6. Proxy Server: Mediates communications between untrusted endpoints and trusted endpoints.
7. Secure Shell (SSH): Allows users to log in to a remote computer over an encrypted tunnel, preventing session hijacking.
8. VPN: Encrypted tunnel between two hosts that allows them to securely communicate over an untrusted network. It’s like you are on the network when connected.
9. Tunneling: VPN is used to point-to-point tunneling protocol running over other protocols to create the tunnel; L2TP is layer two for dial-up connections, and RADIUS is the protocol for SSO.
10. SSL/TLS: Traditional VPNs don’t work with proxy servers, so they use SSL at the presentation layer to create the tunnel. It does not require VPN software and is in the browser.
Transport Layer
1. Links the session layer to the network layer.
2. Performs packetization and reassembly.
3. Establishes connections with TCP, UDP, etc.
4. Port numbers used.
5. TCP Attacks include:
  1. Man-In-the-Middle attacks where an attacker sniffs or intercepts and replaces them with their own.
  2. DOS and DDOS.
  3. Session Hijacking: Unauthorized insertion of packets into the data stream.
    1. IP Spoofing: Inserting packets with fake sender and guessed sequence number.
  4. Port Scanning:
    1. FIN and SYN scanning.
Session Layer
1. Responsible for creating, managing, and tearing down sessions between peer hosts.
  1. Models include Simplex, Half Duplex, and Full Duplex.
2. Directory Services such as DNS provide the location of websites and are popular targets of attack.
  1. By manipulating DNS, you can divert, intercept, or prevent end-user communication.
  2. DNS has weak authentication and does not enforce data consistency.
  3. DNS is recursive, so if a client doesn’t know a host, it goes up one level at a time until it finds it.
  4. Dynamic DNS is the protocol that defines extensions to the DNS and enables them to accept update requests dynamically.
3. Other protocols include DHCP, FTP, HTTP, and SMTP.
4. DNS Attacks Include:
  1. Spoofing is where an attacker attempts to poison a DNS server cache.
Presentation Layer
1. Character code translation, compression, encryption, and decryption.
2. Transport Layer Security (TLS) is based on SSL and provides secure authentication for a host on the internet.
  1. Implemented between transport layer and the application layer in the TCP/IP model.
Application Layer
1. The application’s portal to network-based services.
2. When an application transmits or receives data over a network, it uses the services from this layer.

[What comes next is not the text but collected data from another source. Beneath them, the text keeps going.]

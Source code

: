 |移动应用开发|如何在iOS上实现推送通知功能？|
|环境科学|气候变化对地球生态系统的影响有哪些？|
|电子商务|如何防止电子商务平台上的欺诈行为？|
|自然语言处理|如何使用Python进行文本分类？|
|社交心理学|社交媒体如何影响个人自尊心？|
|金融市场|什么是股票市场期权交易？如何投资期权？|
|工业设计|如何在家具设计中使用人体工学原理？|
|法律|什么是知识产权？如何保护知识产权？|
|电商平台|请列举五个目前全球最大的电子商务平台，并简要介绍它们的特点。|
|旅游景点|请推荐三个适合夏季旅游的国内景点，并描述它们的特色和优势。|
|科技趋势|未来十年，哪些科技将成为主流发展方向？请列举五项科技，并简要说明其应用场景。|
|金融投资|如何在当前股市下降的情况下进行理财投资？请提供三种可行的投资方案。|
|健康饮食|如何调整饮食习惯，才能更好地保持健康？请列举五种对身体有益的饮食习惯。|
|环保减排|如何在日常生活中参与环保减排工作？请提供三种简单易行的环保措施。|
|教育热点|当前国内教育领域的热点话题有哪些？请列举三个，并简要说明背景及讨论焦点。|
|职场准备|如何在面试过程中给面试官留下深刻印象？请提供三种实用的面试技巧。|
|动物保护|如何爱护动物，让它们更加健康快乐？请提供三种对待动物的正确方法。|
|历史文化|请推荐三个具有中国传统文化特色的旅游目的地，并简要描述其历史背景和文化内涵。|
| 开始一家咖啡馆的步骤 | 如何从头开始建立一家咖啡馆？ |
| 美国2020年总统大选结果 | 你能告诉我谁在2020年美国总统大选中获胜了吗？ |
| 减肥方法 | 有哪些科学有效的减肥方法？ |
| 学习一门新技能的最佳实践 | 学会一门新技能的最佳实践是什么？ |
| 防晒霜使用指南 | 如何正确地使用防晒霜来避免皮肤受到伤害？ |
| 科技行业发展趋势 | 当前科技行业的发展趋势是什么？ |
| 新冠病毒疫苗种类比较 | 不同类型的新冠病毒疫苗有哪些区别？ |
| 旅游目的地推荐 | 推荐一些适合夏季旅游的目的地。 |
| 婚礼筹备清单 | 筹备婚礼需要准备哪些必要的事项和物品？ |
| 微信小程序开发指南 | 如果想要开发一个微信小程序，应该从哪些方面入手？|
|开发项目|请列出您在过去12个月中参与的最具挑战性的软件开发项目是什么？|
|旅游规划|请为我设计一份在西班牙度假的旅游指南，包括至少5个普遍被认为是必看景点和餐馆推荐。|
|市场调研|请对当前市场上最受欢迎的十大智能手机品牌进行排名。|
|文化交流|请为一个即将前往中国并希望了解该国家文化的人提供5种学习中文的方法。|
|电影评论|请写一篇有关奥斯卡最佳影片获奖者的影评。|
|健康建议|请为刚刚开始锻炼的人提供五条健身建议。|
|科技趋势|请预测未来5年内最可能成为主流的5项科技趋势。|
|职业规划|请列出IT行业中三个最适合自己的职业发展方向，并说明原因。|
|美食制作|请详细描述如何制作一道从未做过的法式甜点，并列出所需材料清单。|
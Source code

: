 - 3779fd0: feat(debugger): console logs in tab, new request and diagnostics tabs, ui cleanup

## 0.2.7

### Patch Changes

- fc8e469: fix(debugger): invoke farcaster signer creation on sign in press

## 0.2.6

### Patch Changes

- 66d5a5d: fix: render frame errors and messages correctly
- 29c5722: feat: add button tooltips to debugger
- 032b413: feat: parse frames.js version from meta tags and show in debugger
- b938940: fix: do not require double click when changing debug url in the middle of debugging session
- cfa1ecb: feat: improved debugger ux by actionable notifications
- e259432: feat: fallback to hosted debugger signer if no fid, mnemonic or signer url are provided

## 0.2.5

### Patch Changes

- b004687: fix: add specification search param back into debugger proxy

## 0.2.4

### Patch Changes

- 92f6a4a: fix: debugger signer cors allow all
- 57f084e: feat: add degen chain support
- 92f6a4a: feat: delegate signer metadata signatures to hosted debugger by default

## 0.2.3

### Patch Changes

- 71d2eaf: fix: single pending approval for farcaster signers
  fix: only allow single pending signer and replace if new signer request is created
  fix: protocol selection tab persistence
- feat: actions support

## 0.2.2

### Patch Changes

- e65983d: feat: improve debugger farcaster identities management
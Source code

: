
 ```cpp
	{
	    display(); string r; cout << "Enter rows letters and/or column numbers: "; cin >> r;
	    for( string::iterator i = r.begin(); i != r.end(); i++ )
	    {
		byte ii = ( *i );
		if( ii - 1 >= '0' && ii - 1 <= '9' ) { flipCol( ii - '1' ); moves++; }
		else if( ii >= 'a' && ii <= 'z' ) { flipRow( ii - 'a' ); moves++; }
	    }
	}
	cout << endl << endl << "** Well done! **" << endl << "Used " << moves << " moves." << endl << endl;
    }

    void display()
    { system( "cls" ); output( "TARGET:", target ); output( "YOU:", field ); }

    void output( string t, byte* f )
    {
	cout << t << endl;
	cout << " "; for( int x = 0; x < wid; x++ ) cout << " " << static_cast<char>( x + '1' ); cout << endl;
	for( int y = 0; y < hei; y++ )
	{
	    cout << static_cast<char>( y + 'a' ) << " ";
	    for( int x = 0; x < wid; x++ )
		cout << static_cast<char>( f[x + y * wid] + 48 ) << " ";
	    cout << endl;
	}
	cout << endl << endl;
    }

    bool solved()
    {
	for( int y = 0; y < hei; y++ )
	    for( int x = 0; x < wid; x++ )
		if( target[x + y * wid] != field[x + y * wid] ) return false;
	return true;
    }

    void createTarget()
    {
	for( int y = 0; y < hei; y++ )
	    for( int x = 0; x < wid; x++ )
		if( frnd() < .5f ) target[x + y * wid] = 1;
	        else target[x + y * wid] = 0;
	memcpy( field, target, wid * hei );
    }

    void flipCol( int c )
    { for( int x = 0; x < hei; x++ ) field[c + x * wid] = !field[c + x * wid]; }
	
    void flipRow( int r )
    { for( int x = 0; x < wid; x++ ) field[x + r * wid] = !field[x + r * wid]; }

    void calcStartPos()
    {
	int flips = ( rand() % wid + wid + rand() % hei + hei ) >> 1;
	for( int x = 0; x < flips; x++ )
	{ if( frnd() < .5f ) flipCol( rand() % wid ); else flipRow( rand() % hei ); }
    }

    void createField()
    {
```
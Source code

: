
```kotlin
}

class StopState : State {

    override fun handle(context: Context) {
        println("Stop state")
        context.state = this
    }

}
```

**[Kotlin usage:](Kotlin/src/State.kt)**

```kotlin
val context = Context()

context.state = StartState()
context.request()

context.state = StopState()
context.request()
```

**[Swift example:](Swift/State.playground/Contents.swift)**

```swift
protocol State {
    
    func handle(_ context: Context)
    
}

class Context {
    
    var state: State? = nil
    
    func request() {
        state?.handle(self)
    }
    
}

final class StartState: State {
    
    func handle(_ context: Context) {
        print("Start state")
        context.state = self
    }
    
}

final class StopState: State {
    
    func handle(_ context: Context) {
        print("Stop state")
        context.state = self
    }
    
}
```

Security Architecture Design Components

Processors, Memory and Storage, Input/Output Devices, OS, Software, Middleware, Embedded Systems, Client Platforms, Server Platforms, Database, Distributed Systems, Industrial Control Systems, Cryptography, Cloud Computing.

Security Capabilities of Information Systems

Access control mechanisms, secure memory management, cryptographic protections, intrusion prevention systems, audit and monitoring controls.

Security Frameworks

Sherwood Applies Business Security Architecture (SABSA)
1. Security Architecture Framework that considers perspectives from different stakeholders and different levels of abstraction.
The Orange Book
1. Department of Defense Trusted Computer System Evaluation Criteria, December 1985.
ISO IEC 17799:2005
1. Details individual controls for implementation.
ISO/IEC 27002:2013
1. Information technology — Security techniques — Code of practice for information security controls.
ISO/IEC 27003:2010
1. Information technology — Security techniques — Information security management system implementation guidance.
ISO/IEC 27005:2011
1. Information technology — Security techniques — Information security risk management.
NIST SP 800-14
1. Generally Accepted Principles and Practices for Securing Information Technology Systems.

Attackers Methodology

To infiltrate the system, they use the attack tree model, and the goal is:

Target Acquisition
Target Analysis
Target Access
Target Appropriation
Sustain Control

Tactical Spectrum

Offensive, Proactive Defense: Intelligence and metrics employed to intercede or avoid attacks; Active Defense: Responding to attack with offense; Static Defense: Preparation to be attacked; Reactive Defense: Devised in response to attack; Inactive Defense: Operations continue.